Posibles víctimas. Aunque lo ideal habría sido barrerlas a todas de
un golpe, no era algo fácil, ni tampoco algo del todo posible
Además, ni siquiera estaba seguro de si era eso lo que quería.
Entre todas posiblemente cubrirían una superficie superior a la
hectárea, y recorrerla ágilmente no era algo que mi torpe cuerpo
pudiese permitirse. Además, aunque todas necesitasen de ese golpe
justiciero, había algunos sujetos que lo requerían con mayor
urgencia.
Había intentado ocultar mi rencor hacia su persona, pero en el fondo
tenía esa pequeña llama carcomiéndome el alma, haciéndome dudar
de mi propia sinceridad. No le había mentido a él al decirle que no
le culpaba. Primero me había mentido a mí, me había hecho creer
hasta el más mínimo detalle de aquel falso perdón, de aquella
falta de ira, de aquella ausencia de desasosiego y violencia
desatada. Y una vez que mi ingenuidad me lo había permitido, le hice
llegar a él un mensaje que, para mí, era verdadero. Pero en
realidad no era más que una mentira. Una muy trabajada, la mentira
perfecta. Me había encargado de asimilarla yo mucho antes de poder
llevarla a práctica. Y, al final, como si de una sublime obra de
arte fruto de la inspiración se tratase, escribí la misiva cargada
con el pecaminoso fruto de mi auto-engaño.
…
Había llegado la noche. No era un trabajo difícil: solo tenía que
acercarse a él, matarle, y huir. No sería la primera vez que
hiciese algo parecido, aunque sí la primera en la que no daría la
cara antes de acabar con alguien. Eso le apenaba. Que su víctima no
supiese que era él quien lo mataba.

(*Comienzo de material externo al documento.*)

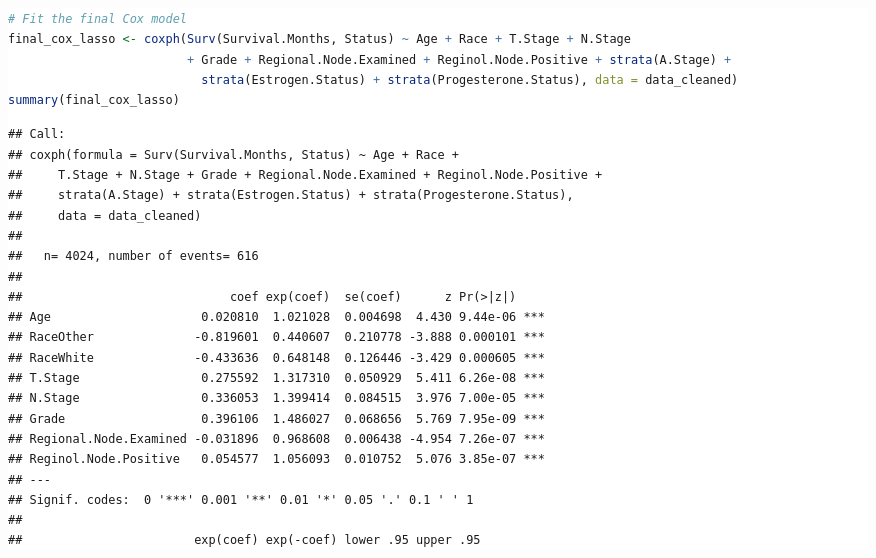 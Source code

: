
 ``` r
# Fit the final Cox model
final_cox_lasso <- coxph(Surv(Survival.Months, Status) ~ Age + Race + T.Stage + N.Stage
                         + Grade + Regional.Node.Examined + Reginol.Node.Positive + strata(A.Stage) + 
                           strata(Estrogen.Status) + strata(Progesterone.Status), data = data_cleaned)
summary(final_cox_lasso)
```

    ## Call:
    ## coxph(formula = Surv(Survival.Months, Status) ~ Age + Race + 
    ##     T.Stage + N.Stage + Grade + Regional.Node.Examined + Reginol.Node.Positive + 
    ##     strata(A.Stage) + strata(Estrogen.Status) + strata(Progesterone.Status), 
    ##     data = data_cleaned)
    ## 
    ##   n= 4024, number of events= 616 
    ## 
    ##                             coef exp(coef)  se(coef)      z Pr(>|z|)    
    ## Age                     0.020810  1.021028  0.004698  4.430 9.44e-06 ***
    ## RaceOther              -0.819601  0.440607  0.210778 -3.888 0.000101 ***
    ## RaceWhite              -0.433636  0.648148  0.126446 -3.429 0.000605 ***
    ## T.Stage                 0.275592  1.317310  0.050929  5.411 6.26e-08 ***
    ## N.Stage                 0.336053  1.399414  0.084515  3.976 7.00e-05 ***
    ## Grade                   0.396106  1.486027  0.068656  5.769 7.95e-09 ***
    ## Regional.Node.Examined -0.031896  0.968608  0.006438 -4.954 7.26e-07 ***
    ## Reginol.Node.Positive   0.054577  1.056093  0.010752  5.076 3.85e-07 ***
    ## ---
    ## Signif. codes:  0 '***' 0.001 '**' 0.01 '*' 0.05 '.' 0.1 ' ' 1
    ## 
    ##                        exp(coef) exp(-coef) lower .95 upper .95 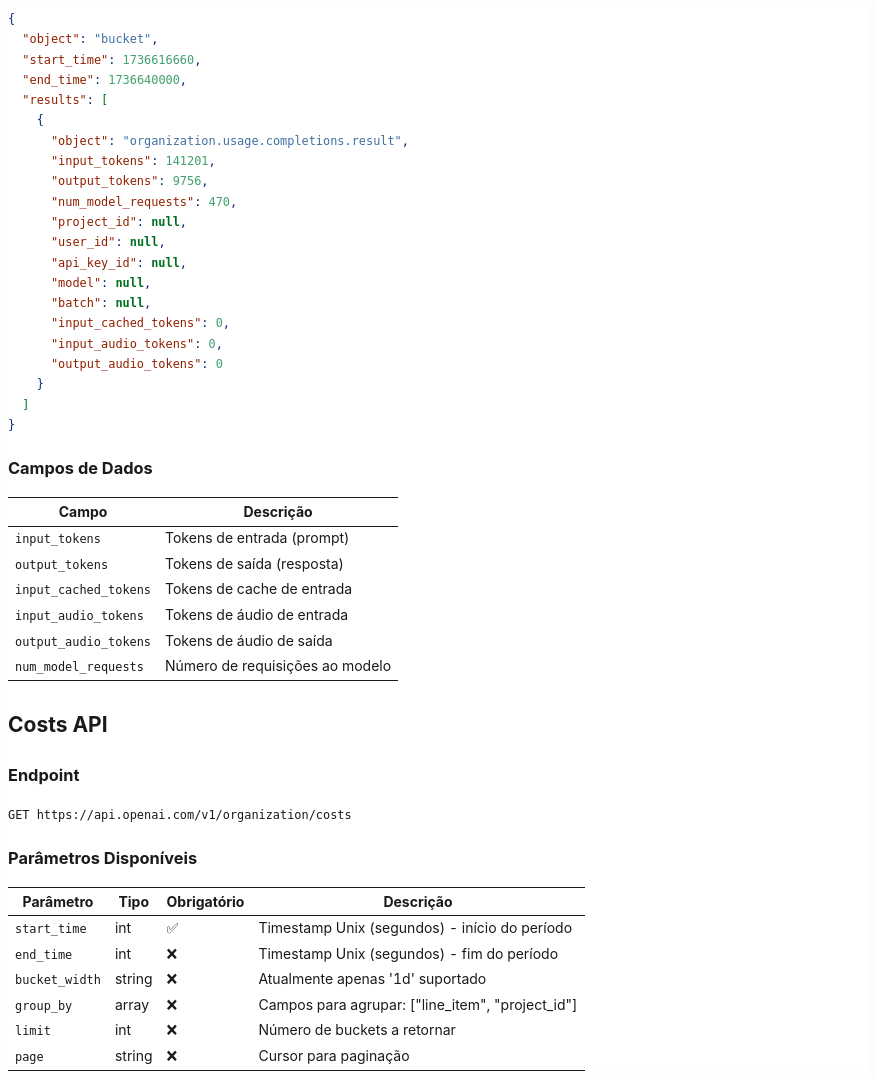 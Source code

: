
 ```json
{
  "object": "bucket",
  "start_time": 1736616660,
  "end_time": 1736640000,
  "results": [
    {
      "object": "organization.usage.completions.result",
      "input_tokens": 141201,
      "output_tokens": 9756,
      "num_model_requests": 470,
      "project_id": null,
      "user_id": null,
      "api_key_id": null,
      "model": null,
      "batch": null,
      "input_cached_tokens": 0,
      "input_audio_tokens": 0,
      "output_audio_tokens": 0
    }
  ]
}
```

### Campos de Dados

| Campo | Descrição |
|-------|-----------|
| `input_tokens` | Tokens de entrada (prompt) |
| `output_tokens` | Tokens de saída (resposta) |
| `input_cached_tokens` | Tokens de cache de entrada |
| `input_audio_tokens` | Tokens de áudio de entrada |
| `output_audio_tokens` | Tokens de áudio de saída |
| `num_model_requests` | Número de requisições ao modelo |

## Costs API

### Endpoint
```
GET https://api.openai.com/v1/organization/costs
```

### Parâmetros Disponíveis

| Parâmetro | Tipo | Obrigatório | Descrição |
|-----------|------|-------------|-----------|
| `start_time` | int | ✅ | Timestamp Unix (segundos) - início do período |
| `end_time` | int | ❌ | Timestamp Unix (segundos) - fim do período |
| `bucket_width` | string | ❌ | Atualmente apenas '1d' suportado |
| `group_by` | array | ❌ | Campos para agrupar: ["line_item", "project_id"] |
| `limit` | int | ❌ | Número de buckets a retornar |
| `page` | string | ❌ | Cursor para paginação |

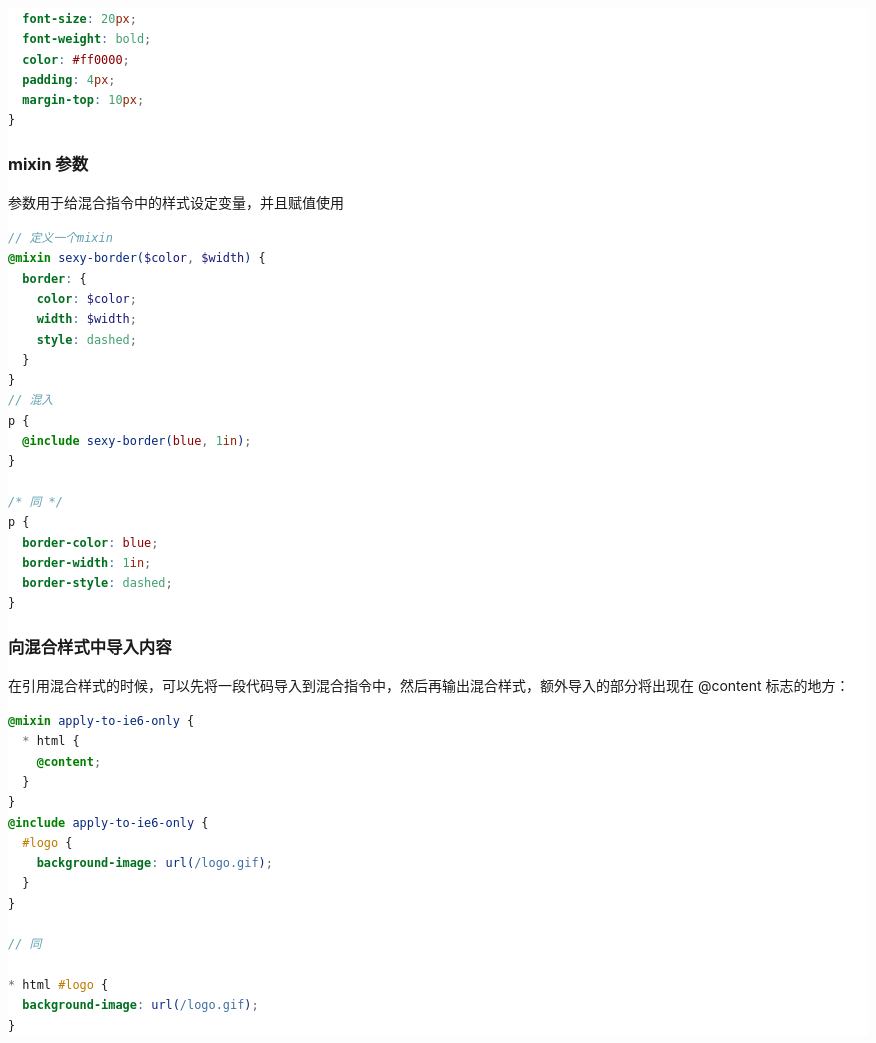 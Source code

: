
 ```scss
  font-size: 20px;
  font-weight: bold;
  color: #ff0000;
  padding: 4px;
  margin-top: 10px;
}
```

### mixin 参数

参数用于给混合指令中的样式设定变量，并且赋值使用

```scss
// 定义一个mixin
@mixin sexy-border($color, $width) {
  border: {
    color: $color;
    width: $width;
    style: dashed;
  }
}
// 混入
p {
  @include sexy-border(blue, 1in);
}

/* 同 */
p {
  border-color: blue;
  border-width: 1in;
  border-style: dashed;
}
```

### 向混合样式中导入内容

在引用混合样式的时候，可以先将一段代码导入到混合指令中，然后再输出混合样式，额外导入的部分将出现在 @content 标志的地方：

```scss
@mixin apply-to-ie6-only {
  * html {
    @content;
  }
}
@include apply-to-ie6-only {
  #logo {
    background-image: url(/logo.gif);
  }
}

// 同

* html #logo {
  background-image: url(/logo.gif);
}
```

Pero no quedaba otra forma de
actuar, el sigilo y el secretismo no eran una opción de la cual
podía prescindir.
Había deshechado la idea de encargarse de alguien más, ya que
disminuiría sus posibilidades de fuga. Además, a una persona se la
podía matar sin que nadie se diese cuenta en una fiesta. Deshacerse
de más ya lo convertiría en una carnicería pública. Tenía que
hacerlo rápida y disimuladamente. No había marcha atrás: había
demostrado que ya no podría aprovecharse más de aquella relación,
y tenía que cortar con ella antes de que se convirtiese en
parasitaria. Aún así, seguía doliéndole tener que hacerlo.
…
Bajo
la luz de la luna, sus ojos brillaban todavía más, y él era capaz
de ver dentro de ellos la razón por la que se había enamorado de
esa mujer. No le había costado nada dejarlo todo atrás, e incluso
podría haberlo hecho mucho más drásticamente si ella se lo hubiese
pedido. Era junto a aquella sonrisa que siempre se había encontrado
su hogar, dónde ardía la llama que noche tras noche le abrigaba,
protegiéndole de los miedos que siempre lo habían envuelto, que
siempre habían estado ahí para recordarle lo débil que era. Había
sido.
Ya no era débil, no con esa
cálida y eterna sonrisa pendiente de él.
Sin dejar de bailar, bajó la mirada hasta encontrarse otra vez con
esos ojos que lo llamaban, que hacían de cebo para retenerlo cautivo
de una mirada que lo vaciaba, provocando a la vez una inmensurable
paz interna y una desmedida revolución sentimental. Esa mirada era
todo lo que necesitaba para vivir. Esos ojos, la sonrisa que los
acompañaba, aquella pequeña y respingona nariz, y esos rizos que
caían, alborotados, como si de un caos dentro del orden se tratase,
por los lados tapando aquellas preciosas orejas adornadas con unos
simples pero bellos pendientes de plata. En su cabeza no cabía la
idea de que esa situación acabase en algún momento. “Nada es para
siempre.” le susurró una voz familiar.
Todo empezó a volverse oscuro, la sonrisa y el cantar de su amada,
cuya belleza había desaparecido para dar paso a la abominación en
la que convierte a una persona el miedo y el terror a perder a
alguien, se convirtieron en agónicos chillidos, mientras sus ojos,
como esquirlas de un cristal recién roto, se clavaban en su yo
interior invadiendo su alma, llenándola de desesperación y dolor
como nunca antes lo había hecho ninguna otra persona. Aquella cálida
hoguera que segundos atrás había abrigado a su alma del frío
nocturno ahora se apagaba repentinamente. Porque solo habían pasado
unos segundos, ¿no? ¿o eran ya horas? El tiempo se le hacía
eterno, cada minuto duraba lo que una vida en esa agonía. Por
suerte, llegó a encontrar cierta comodidad en el frío que le
inundaba, así que decidió cerrar los ojos, y esperar a volver a
despertarse en su lecho junto a su querida.
…
Nadie
se había dado cuenta de lo que sucedía, ni siquiera la víctima.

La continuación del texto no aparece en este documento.